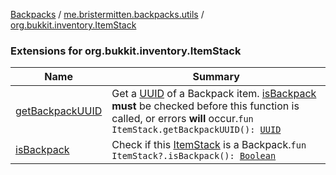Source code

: [Backpacks](../../index.md) / [me.bristermitten.backpacks.utils](../index.md) / [org.bukkit.inventory.ItemStack](./index.md)

### Extensions for org.bukkit.inventory.ItemStack

| Name | Summary |
|---|---|
| [getBackpackUUID](get-backpack-u-u-i-d.md) | Get a [UUID](https://docs.oracle.com/javase/6/docs/api/java/util/UUID.html) of a Backpack item. [isBackpack](is-backpack.md) **must** be checked before this function is called, or errors **will** occur.`fun ItemStack.getBackpackUUID(): `[`UUID`](https://docs.oracle.com/javase/6/docs/api/java/util/UUID.html) |
| [isBackpack](is-backpack.md) | Check if this [ItemStack](#) is a Backpack.`fun ItemStack?.isBackpack(): `[`Boolean`](https://kotlinlang.org/api/latest/jvm/stdlib/kotlin/-boolean/index.html) |
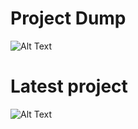 # Project Dump
![Alt Text](https://github.com/McYum/Project_Dump/blob/main/thisgoeshard.gif)

# Latest project

![Alt Text](https://gyazo.com/1c8539ba7f241c7c7c385e83ba96ced2.gif)
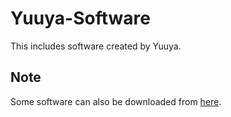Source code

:# Yuuya-Software

This includes software created by Yuuya.

## Note
Some software can also be downloaded from [here](https://yuuya20061202.wixsite.com/website/%E3%83%80%E3%82%A6%E3%83%B3%E3%83%AD%E3%83%BC%E3%83%89).
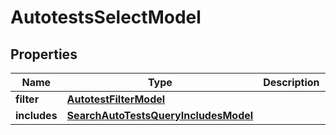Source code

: 

# AutotestsSelectModel


## Properties

| Name | Type | Description | Notes |
|------------ | ------------- | ------------- | -------------|
|**filter** | [**AutotestFilterModel**](AutotestFilterModel.md) |  |  [optional] |
|**includes** | [**SearchAutoTestsQueryIncludesModel**](SearchAutoTestsQueryIncludesModel.md) |  |  [optional] |



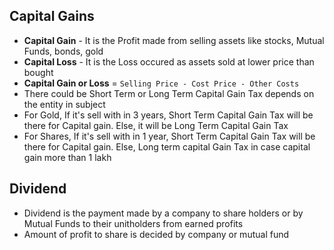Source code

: ## Capital Gains
- **Capital Gain** - It is the  Profit made from selling assets like stocks, Mutual Funds, bonds, gold
- **Capital Loss** - It is the Loss occured as assets sold at lower price than bought
- **Capital Gain or Loss** = `Selling Price - Cost Price - Other Costs`
- There could be Short Term or Long Term Capital Gain Tax depends on the entity in subject
- For Gold, If it's sell with in 3 years, Short Term Capital Gain Tax will be there for Capital gain. Else, it will be Long Term Capital Gain Tax
- For Shares, If it's sell with in 1 year, Short Term Capital Gain Tax will be there for Capital gain. Else, Long term capital Gain Tax in case capital gain more than 1 lakh
## Dividend
- Dividend is the payment made by a company to share holders or by Mutual Funds to their unitholders from earned profits
- Amount of profit to share is decided by company or mutual fund
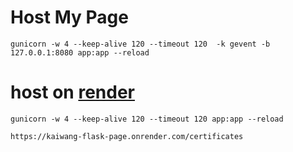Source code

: # Host My Page

    gunicorn -w 4 --keep-alive 120 --timeout 120  -k gevent -b 127.0.0.1:8080 app:app --reload

# host on [render](https://docs.render.com/deploy-flask)

    gunicorn -w 4 --keep-alive 120 --timeout 120 app:app --reload

    https://kaiwang-flask-page.onrender.com/certificates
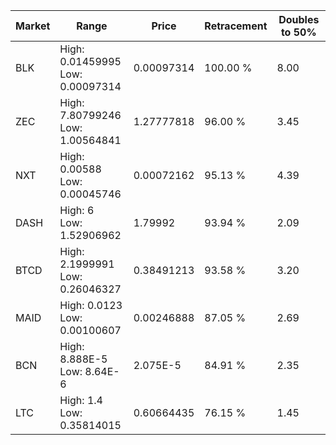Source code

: | Market | Range | Price| Retracement | Doubles to 50% |
| --- | --- | --- | --- | --- |
| BLK | High: 0.01459995<br />Low: 0.00097314 | 0.00097314 | 100.00 % | 8.00 |
| ZEC | High: 7.80799246<br />Low: 1.00564841 | 1.27777818 | 96.00 % | 3.45 |
| NXT | High: 0.00588<br />Low: 0.00045746 | 0.00072162 | 95.13 % | 4.39 |
| DASH | High: 6<br />Low: 1.52906962 | 1.79992 | 93.94 % | 2.09 |
| BTCD | High: 2.1999991<br />Low: 0.26046327 | 0.38491213 | 93.58 % | 3.20 |
| MAID | High: 0.0123<br />Low: 0.00100607 | 0.00246888 | 87.05 % | 2.69 |
| BCN | High: 8.888E-5<br />Low: 8.64E-6 | 2.075E-5 | 84.91 % | 2.35 |
| LTC | High: 1.4<br />Low: 0.35814015 | 0.60664435 | 76.15 % | 1.45 |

********************

**To do:**
Without the pictures, write out every line above exactly as it appears.

**Answer to the problem:**
Source code

: [Backpacks](../../index.md) / [me.bristermitten.backpacks.utils](../index.md) / [org.bukkit.inventory.ItemStack](./index.md)

### Extensions for org.bukkit.inventory.ItemStack

| Name | Summary |
|---|---|
| [getBackpackUUID](get-backpack-u-u-i-d.md) | Get a [UUID](https://docs.oracle.com/javase/6/docs/api/java/util/UUID.html) of a Backpack item. [isBackpack](is-backpack.md) **must** be checked before this function is called, or errors **will** occur.`fun ItemStack.getBackpackUUID(): `[`UUID`](https://docs.oracle.com/javase/6/docs/api/java/util/UUID.html) |
| [isBackpack](is-backpack.md) | Check if this [ItemStack](#) is a Backpack.`fun ItemStack?.isBackpack(): `[`Boolean`](https://kotlinlang.org/api/latest/jvm/stdlib/kotlin/-boolean/index.html) |
 # Project Dump
![Alt Text](https://github.com/McYum/Project_Dump/blob/main/thisgoeshard.gif)

# Latest project

![Alt Text](https://gyazo.com/1c8539ba7f241c7c7c385e83ba96ced2.gif)
Source code

:# Yuuya-Software

This includes software created by Yuuya.

## Note
Some software can also be downloaded from [here](https://yuuya20061202.wixsite.com/website/%E3%83%80%E3%82%A6%E3%83%B3%E3%83%AD%E3%83%BC%E3%83%89).
Source code

: 

# AutotestsSelectModel


## Properties

| Name | Type | Description | Notes |
|------------ | ------------- | ------------- | -------------|
|**filter** | [**AutotestFilterModel**](AutotestFilterModel.md) |  |  [optional] |
|**includes** | [**SearchAutoTestsQueryIncludesModel**](SearchAutoTestsQueryIncludesModel.md) |  |  [optional] |



Source code

: ## Capital Gains
- **Capital Gain** - It is the  Profit made from selling assets like stocks, Mutual Funds, bonds, gold
- **Capital Loss** - It is the Loss occured as assets sold at lower price than bought
- **Capital Gain or Loss** = `Selling Price - Cost Price - Other Costs`
- There could be Short Term or Long Term Capital Gain Tax depends on the entity in subject
- For Gold, If it's sell with in 3 years, Short Term Capital Gain Tax will be there for Capital gain. Else, it will be Long Term Capital Gain Tax
- For Shares, If it's sell with in 1 year, Short Term Capital Gain Tax will be there for Capital gain. Else, Long term capital Gain Tax in case capital gain more than 1 lakh
## Dividend
- Dividend is the payment made by a company to share holders or by Mutual Funds to their unitholders from earned profits
- Amount of profit to share is decided by company or mutual fund
Source code

: # Host My Page

    gunicorn -w 4 --keep-alive 120 --timeout 120  -k gevent -b 127.0.0.1:8080 app:app --reload

# host on [render](https://docs.render.com/deploy-flask)

    gunicorn -w 4 --keep-alive 120 --timeout 120 app:app --reload

    https://kaiwang-flask-page.onrender.com/certificates
Source code

: | Market | Range | Price| Retracement | Doubles to 50% |
| --- | --- | --- | --- | --- |
| BLK | High: 0.01459995<br />Low: 0.00097314 | 0.00097314 | 100.00 % | 8.00 |
| ZEC | High: 7.80799246<br />Low: 1.00564841 | 1.27777818 | 96.00 % | 3.45 |
| NXT | High: 0.00588<br />Low: 0.00045746 | 0.00072162 | 95.13 % | 4.39 |
| DASH | High: 6<br />Low: 1.52906962 | 1.79992 | 93.94 % | 2.09 |
| BTCD | High: 2.1999991<br />Low: 0.26046327 | 0.38491213 | 93.58 % | 3.20 |
| MAID | High: 0.0123<br />Low: 0.00100607 | 0.00246888 | 87.05 % | 2.69 |
| BCN | High: 8.888E-5<br />Low: 8.64E-6 | 2.075E-5 | 84.91 % | 2.35 |
| LTC | High: 1.4<br />Low: 0.35814015 | 0.60664435 | 76.15 % | 1.45 |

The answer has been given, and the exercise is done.